How the iCOGS array has proved useful

The studies in this collection of COGS papers have provided a wealth of data. The clear benefit of using this custom iCOGS array for these studies has been that, by including a large number and high density of SNPs, it has been possible to follow up the results from many GWAS in greater depth, selecting all SNPs showing even quite weak evidence of association and still being able to genotype all these variants in a very large replication study. A second advantage is that, by genotyping with this same array across studies for multiple different cancers, it has been possible to explore in much greater depth than before the overlapping susceptibilities between the different cancers. In particular, because the array includes fine-mapping SNPs for known susceptibility regions for any of the cancers, it has been possible to identify susceptibility variants for multiple cancers in the same region, pointing to shared mechanisms, exemplified by the fine mapping of the TERT and HNF1B regions (Nat. Genet. doi:10.1038/ng.2566, 27 March 2013, Hum. Mol. Genet. doi:10.1093/hmg/ddt086, 27 March 2013 and Shen, H. et al. Nat. Commun. doi:10.1038/ncomms2629, 27 March 2013). A third advantage is that the iCOGS data provide an excellent basis for risk profiling.
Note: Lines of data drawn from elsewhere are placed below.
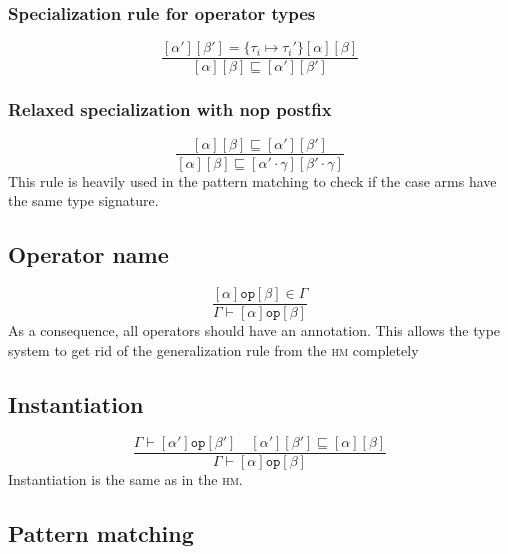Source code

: \documentclass{article}
\newcommand{\op}[3]{[#1] \texttt{#2} [#3]}
\begin{document}
\subsubsection*{Specialization rule for operator types}

\begin{equation*}
  \tag{Spec}
  \frac{
    \op{\alpha'}{}{\beta'} = \{ \tau_i \mapsto \tau_i' \} \op{\alpha}{}{\beta}
  }{
    \op{\alpha}{}{\beta} \sqsubseteq \op{\alpha'}{}{\beta'}
  }
\end{equation*}

\subsubsection*{Relaxed specialization with nop postfix}

\begin{equation*}
  \tag{Nop postfix}
  \frac{
    \op{\alpha}{}{\beta} \sqsubseteq \op{\alpha'}{}{\beta'}
  }{
    \op{\alpha}{}{\beta} \sqsubseteq \op{\alpha' \cdot \gamma}{}{\beta' \cdot \gamma}
  }
\end{equation*}
This rule is heavily used in the pattern matching to check if the case
arms have the same type signature.

\subsection*{Operator name}

\begin{equation*}
  \tag{Op}
  \frac{
    \op{\alpha}{op}{\beta} \in \Gamma
  }{
    \Gamma \vdash
    \op{\alpha}{op}{\beta}
  }
\end{equation*}
As a consequence, all operators should have an annotation. This allows
the type system to get rid of the generalization rule from the \textsc{hm} completely

\subsection*{Instantiation}

\begin{equation*}
  \tag{Inst}
  \frac{
    \Gamma \vdash
    \op{\alpha'}{op}{\beta'} \quad \op{\alpha'}{}{\beta'} \sqsubseteq \op{\alpha}{}{\beta}
  }{
    \Gamma \vdash
    \op{\alpha}{op}{\beta}
  }
\end{equation*}
Instantiation is the same as in the \textsc{hm}.

\subsection*{Pattern matching}
\end{document}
Because the iCOGS array includes a large panel of SNPs selected from GWAS, it is possible to develop risk profiles based not just on the established risk loci but also using larger panels, including variants with disease associations that fall below traditional genome-wide significance levels.
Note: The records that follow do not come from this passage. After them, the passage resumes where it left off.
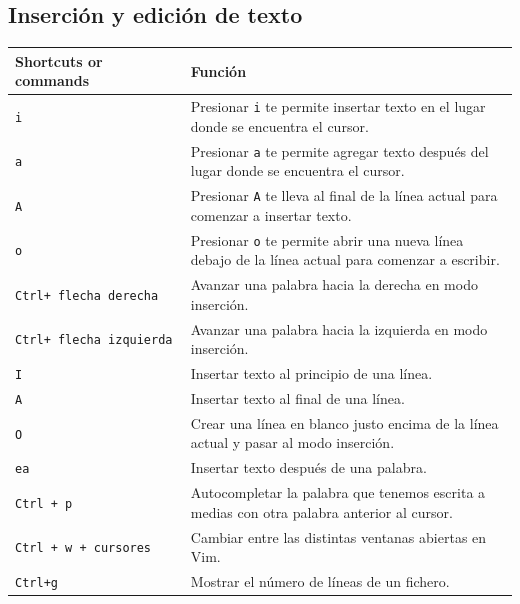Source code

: \documentclass[
  doc,
  floatsintext,
  longtable,
  a4paper,
  nolmodern,
  notxfonts,
  notimes,
  12pt,
  colorlinks=true,linkcolor=blue,citecolor=blue,urlcolor=blue]{apa7}
\newcounter{none} %
\begin{document}
\subsection{Inserción y edición de
texto}\label{inserciuxf3n-y-ediciuxf3n-de-texto}

{\def\LTcaptype{none} %
\begin{longtable}[]{@{}
  >{\raggedright\arraybackslash}p{}
  >{\raggedright\arraybackslash}p{}@{}}
\toprule\noalign{}
\begin{minipage}[b]{\linewidth}\raggedright
Shortcuts or commands
\end{minipage} & \begin{minipage}[b]{\linewidth}\raggedright
Función
\end{minipage} \\
\midrule\noalign{}
\endhead
\bottomrule\noalign{}
\endlastfoot
\texttt{i} & Presionar \texttt{i} te permite insertar texto en el lugar
donde se encuentra el cursor. \\
\texttt{a} & Presionar \texttt{a} te permite agregar texto después del
lugar donde se encuentra el cursor. \\
\texttt{A} & Presionar \texttt{A} te lleva al final de la línea actual
para comenzar a insertar texto. \\
\texttt{o} & Presionar \texttt{o} te permite abrir una nueva línea
debajo de la línea actual para comenzar a escribir. \\
\texttt{Ctrl+\ flecha\ derecha} & Avanzar una palabra hacia la derecha
en modo inserción. \\
\texttt{Ctrl+\ flecha\ izquierda} & Avanzar una palabra hacia la
izquierda en modo inserción. \\
\texttt{I} & Insertar texto al principio de una línea. \\
\texttt{A} & Insertar texto al final de una línea. \\
\texttt{O} & Crear una línea en blanco justo encima de la línea actual y
pasar al modo inserción. \\
\texttt{ea} & Insertar texto después de una palabra. \\
\texttt{Ctrl\ +\ p} & Autocompletar la palabra que tenemos escrita a
medias con otra palabra anterior al cursor. \\
\texttt{Ctrl\ +\ w\ +\ cursores} & Cambiar entre las distintas ventanas
abiertas en Vim. \\
\texttt{Ctrl+g} & Mostrar el número de líneas de un fichero. \\
\end{longtable}
}
\end{document}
Future plans and the OncoChip

Many further analyses of the iCOGS data sets are still ongoing and will be reported in subsequent publications. These include more detailed fine-mapping analyses for the additional susceptibility regions; analyses of variants selected from candidate genes or pathways; analyses of rare variants in susceptibility genes such as BRCA1, BRCA2 and PALB2; analyses of gene-gene and gene-environment interactions; more risk profiling analyses; and analyses of SNPs related to quantitative traits, such as breast density.

The iCOGS array itself has now been retired, but a second-generation chip is being designed. The OncoChip will draw on many of the features of the iCOGS array but will be used in an even larger experiment. It will include approximately 600,000 SNPs, selected for relevance to 5 cancers: breast, ovarian, prostate, colorectal and lung. In addition to further follow-up of the results of GWAS and iCOGS, the OncoChip will include fine mapping of all the new susceptibility regions identified with the iCOGS array, as well as associated variants identified through whole-genome, whole-exome or targeted sequencing studies.